(Plain-text document sources)

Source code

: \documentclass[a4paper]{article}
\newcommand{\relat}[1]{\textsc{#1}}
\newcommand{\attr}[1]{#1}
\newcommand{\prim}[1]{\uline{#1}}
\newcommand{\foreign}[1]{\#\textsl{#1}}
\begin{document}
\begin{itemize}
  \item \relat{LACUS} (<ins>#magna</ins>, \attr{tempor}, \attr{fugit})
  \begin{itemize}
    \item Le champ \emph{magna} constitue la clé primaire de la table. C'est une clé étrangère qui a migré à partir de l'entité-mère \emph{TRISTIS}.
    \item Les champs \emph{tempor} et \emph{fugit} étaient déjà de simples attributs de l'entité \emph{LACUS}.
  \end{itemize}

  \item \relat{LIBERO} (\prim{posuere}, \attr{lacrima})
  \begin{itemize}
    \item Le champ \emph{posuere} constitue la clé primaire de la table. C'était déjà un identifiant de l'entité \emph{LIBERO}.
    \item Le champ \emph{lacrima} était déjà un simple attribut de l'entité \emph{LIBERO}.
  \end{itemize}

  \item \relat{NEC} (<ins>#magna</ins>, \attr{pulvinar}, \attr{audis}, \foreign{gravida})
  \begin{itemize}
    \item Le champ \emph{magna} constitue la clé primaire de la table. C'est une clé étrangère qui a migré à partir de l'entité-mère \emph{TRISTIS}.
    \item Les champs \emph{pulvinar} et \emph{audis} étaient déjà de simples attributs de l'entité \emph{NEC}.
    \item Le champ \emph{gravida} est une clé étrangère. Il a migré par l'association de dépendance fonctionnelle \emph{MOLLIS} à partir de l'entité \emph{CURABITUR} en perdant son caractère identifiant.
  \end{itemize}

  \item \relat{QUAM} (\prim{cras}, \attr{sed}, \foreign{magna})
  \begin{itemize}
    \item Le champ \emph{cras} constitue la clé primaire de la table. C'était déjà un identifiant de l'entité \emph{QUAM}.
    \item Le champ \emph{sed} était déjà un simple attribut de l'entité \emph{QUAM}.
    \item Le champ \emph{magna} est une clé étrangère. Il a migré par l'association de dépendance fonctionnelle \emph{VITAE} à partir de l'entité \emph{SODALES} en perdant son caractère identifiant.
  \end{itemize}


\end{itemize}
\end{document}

> _Task to carry out_: I'd like the records returned exactly as they were written, please.

> _Exercise solution_:
Source code

: \documentclass[a4paper]{article}
\newcommand{\relat}[1]{\textsc{#1}}
\newcommand{\attr}[1]{#1}
\newcommand{\prim}[1]{\uline{#1}}
\newcommand{\foreign}[1]{\#\textsl{#1}}
\begin{document}
\begin{itemize}
  \item \relat{LACUS} (<ins>#magna</ins>, \attr{tempor}, \attr{fugit})
  \begin{itemize}
    \item Le champ \emph{magna} constitue la clé primaire de la table. C'est une clé étrangère qui a migré à partir de l'entité-mère \emph{TRISTIS}.
    \item Les champs \emph{tempor} et \emph{fugit} étaient déjà de simples attributs de l'entité \emph{LACUS}.
  \end{itemize}

  \item \relat{LIBERO} (\prim{posuere}, \attr{lacrima})
  \begin{itemize}
    \item Le champ \emph{posuere} constitue la clé primaire de la table. C'était déjà un identifiant de l'entité \emph{LIBERO}.
    \item Le champ \emph{lacrima} était déjà un simple attribut de l'entité \emph{LIBERO}.
  \end{itemize}

  \item \relat{NEC} (<ins>#magna</ins>, \attr{pulvinar}, \attr{audis}, \foreign{gravida})
  \begin{itemize}
    \item Le champ \emph{magna} constitue la clé primaire de la table. C'est une clé étrangère qui a migré à partir de l'entité-mère \emph{TRISTIS}.
    \item Les champs \emph{pulvinar} et \emph{audis} étaient déjà de simples attributs de l'entité \emph{NEC}.
    \item Le champ \emph{gravida} est une clé étrangère. Il a migré par l'association de dépendance fonctionnelle \emph{MOLLIS} à partir de l'entité \emph{CURABITUR} en perdant son caractère identifiant.
  \end{itemize}

  \item \relat{QUAM} (\prim{cras}, \attr{sed}, \foreign{magna})
  \begin{itemize}
    \item Le champ \emph{cras} constitue la clé primaire de la table. C'était déjà un identifiant de l'entité \emph{QUAM}.
    \item Le champ \emph{sed} était déjà un simple attribut de l'entité \emph{QUAM}.
    \item Le champ \emph{magna} est une clé étrangère. Il a migré par l'association de dépendance fonctionnelle \emph{VITAE} à partir de l'entité \emph{SODALES} en perdant son caractère identifiant.
  \end{itemize}


\end{itemize}
\end{document}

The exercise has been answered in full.